- [Input]
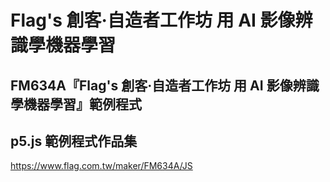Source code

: # Flag's 創客‧自造者工作坊 用 AI 影像辨識學機器學習
## FM634A『Flag's 創客‧自造者工作坊 用 AI 影像辨識學機器學習』範例程式
## p5.js 範例程式作品集
https://www.flag.com.tw/maker/FM634A/JS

- [Task item] Write out the data precisely as given, excluding the pictures.

- [Your solution]
Source code

: # Flag's 創客‧自造者工作坊 用 AI 影像辨識學機器學習
## FM634A『Flag's 創客‧自造者工作坊 用 AI 影像辨識學機器學習』範例程式
## p5.js 範例程式作品集
https://www.flag.com.tw/maker/FM634A/JS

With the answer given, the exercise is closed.